> **Goal of the exercise**: Say how many lines in the records include the string "frac", adding no other words.
-------- Provided data --------
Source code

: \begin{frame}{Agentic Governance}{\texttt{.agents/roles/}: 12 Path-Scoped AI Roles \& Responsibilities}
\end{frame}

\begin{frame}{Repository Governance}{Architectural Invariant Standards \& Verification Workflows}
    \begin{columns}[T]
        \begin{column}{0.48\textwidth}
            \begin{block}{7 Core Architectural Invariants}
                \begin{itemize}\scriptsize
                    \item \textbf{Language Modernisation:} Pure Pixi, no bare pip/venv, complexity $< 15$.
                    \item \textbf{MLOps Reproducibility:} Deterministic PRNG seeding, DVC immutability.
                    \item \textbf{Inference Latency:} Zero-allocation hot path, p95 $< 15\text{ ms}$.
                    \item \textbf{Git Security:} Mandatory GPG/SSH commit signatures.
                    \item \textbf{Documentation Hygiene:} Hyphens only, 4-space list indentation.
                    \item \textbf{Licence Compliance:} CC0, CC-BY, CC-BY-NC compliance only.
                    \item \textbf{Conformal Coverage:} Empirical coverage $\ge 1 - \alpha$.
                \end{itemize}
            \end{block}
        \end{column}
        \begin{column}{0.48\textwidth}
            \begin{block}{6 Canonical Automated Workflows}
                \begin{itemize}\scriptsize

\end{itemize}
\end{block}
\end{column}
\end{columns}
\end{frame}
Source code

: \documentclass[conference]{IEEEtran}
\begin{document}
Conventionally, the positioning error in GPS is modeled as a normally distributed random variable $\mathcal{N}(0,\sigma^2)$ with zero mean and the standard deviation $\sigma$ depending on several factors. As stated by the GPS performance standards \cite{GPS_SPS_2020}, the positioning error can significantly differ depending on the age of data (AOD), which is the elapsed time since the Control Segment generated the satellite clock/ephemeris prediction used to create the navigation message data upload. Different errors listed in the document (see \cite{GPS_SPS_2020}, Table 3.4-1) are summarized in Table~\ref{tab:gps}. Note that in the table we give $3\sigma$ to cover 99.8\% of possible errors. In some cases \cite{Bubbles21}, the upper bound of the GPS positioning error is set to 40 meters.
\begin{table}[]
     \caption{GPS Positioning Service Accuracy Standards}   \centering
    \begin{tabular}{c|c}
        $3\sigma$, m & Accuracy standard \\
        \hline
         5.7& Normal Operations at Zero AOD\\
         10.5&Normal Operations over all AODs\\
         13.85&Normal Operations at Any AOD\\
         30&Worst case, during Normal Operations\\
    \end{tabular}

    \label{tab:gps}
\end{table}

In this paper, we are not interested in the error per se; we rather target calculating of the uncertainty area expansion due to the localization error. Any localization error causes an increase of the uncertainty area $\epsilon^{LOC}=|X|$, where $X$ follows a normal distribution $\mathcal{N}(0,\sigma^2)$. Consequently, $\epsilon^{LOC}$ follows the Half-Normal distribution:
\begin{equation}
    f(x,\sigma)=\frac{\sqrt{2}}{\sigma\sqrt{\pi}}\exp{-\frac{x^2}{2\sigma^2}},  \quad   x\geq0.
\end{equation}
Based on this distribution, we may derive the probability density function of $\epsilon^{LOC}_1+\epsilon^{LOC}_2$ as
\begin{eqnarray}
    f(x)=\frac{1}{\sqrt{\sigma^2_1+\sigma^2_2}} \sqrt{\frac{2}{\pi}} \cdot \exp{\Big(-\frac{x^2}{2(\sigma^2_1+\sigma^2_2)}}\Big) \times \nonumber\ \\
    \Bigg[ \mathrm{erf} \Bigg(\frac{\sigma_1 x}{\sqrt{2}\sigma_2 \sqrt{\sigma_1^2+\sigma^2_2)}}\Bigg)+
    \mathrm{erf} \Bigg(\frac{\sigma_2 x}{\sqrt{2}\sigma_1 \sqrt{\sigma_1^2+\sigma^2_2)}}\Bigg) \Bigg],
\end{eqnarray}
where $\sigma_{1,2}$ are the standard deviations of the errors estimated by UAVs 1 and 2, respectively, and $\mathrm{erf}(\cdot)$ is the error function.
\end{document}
--------
> **Output for this task**: 4